* Task objective
All records after this line are to be returned verbatim.

(Input begins)

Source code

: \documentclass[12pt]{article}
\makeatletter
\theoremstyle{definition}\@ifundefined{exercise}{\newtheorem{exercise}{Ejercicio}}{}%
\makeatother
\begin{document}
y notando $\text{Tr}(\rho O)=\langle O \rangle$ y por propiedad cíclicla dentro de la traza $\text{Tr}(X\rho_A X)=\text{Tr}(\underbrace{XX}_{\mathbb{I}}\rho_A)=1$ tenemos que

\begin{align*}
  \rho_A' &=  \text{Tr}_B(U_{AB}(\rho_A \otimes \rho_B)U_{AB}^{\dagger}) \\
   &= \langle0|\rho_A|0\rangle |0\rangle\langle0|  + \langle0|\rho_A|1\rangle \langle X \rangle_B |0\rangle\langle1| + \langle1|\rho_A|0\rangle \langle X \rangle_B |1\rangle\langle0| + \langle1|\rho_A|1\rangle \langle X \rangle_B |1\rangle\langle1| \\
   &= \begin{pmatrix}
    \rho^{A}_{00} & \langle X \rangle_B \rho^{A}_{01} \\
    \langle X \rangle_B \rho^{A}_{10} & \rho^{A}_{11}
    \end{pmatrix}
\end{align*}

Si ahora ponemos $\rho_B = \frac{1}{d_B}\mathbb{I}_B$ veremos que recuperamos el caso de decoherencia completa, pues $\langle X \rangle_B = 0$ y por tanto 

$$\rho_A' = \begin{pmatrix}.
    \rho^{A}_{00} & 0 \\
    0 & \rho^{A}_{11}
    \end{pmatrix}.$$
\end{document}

(Input ends)

* Task answer
Source code

: \documentclass[12pt]{article}
\makeatletter
\theoremstyle{definition}\@ifundefined{exercise}{\newtheorem{exercise}{Ejercicio}}{}%
\makeatother
\begin{document}
y notando $\text{Tr}(\rho O)=\langle O \rangle$ y por propiedad cíclicla dentro de la traza $\text{Tr}(X\rho_A X)=\text{Tr}(\underbrace{XX}_{\mathbb{I}}\rho_A)=1$ tenemos que

\begin{align*}
  \rho_A' &=  \text{Tr}_B(U_{AB}(\rho_A \otimes \rho_B)U_{AB}^{\dagger}) \\
   &= \langle0|\rho_A|0\rangle |0\rangle\langle0|  + \langle0|\rho_A|1\rangle \langle X \rangle_B |0\rangle\langle1| + \langle1|\rho_A|0\rangle \langle X \rangle_B |1\rangle\langle0| + \langle1|\rho_A|1\rangle \langle X \rangle_B |1\rangle\langle1| \\
   &= \begin{pmatrix}
    \rho^{A}_{00} & \langle X \rangle_B \rho^{A}_{01} \\
    \langle X \rangle_B \rho^{A}_{10} & \rho^{A}_{11}
    \end{pmatrix}
\end{align*}

Si ahora ponemos $\rho_B = \frac{1}{d_B}\mathbb{I}_B$ veremos que recuperamos el caso de decoherencia completa, pues $\langle X \rangle_B = 0$ y por tanto 

$$\rho_A' = \begin{pmatrix}.
    \rho^{A}_{00} & 0 \\
    0 & \rho^{A}_{11}
    \end{pmatrix}.$$
\end{document}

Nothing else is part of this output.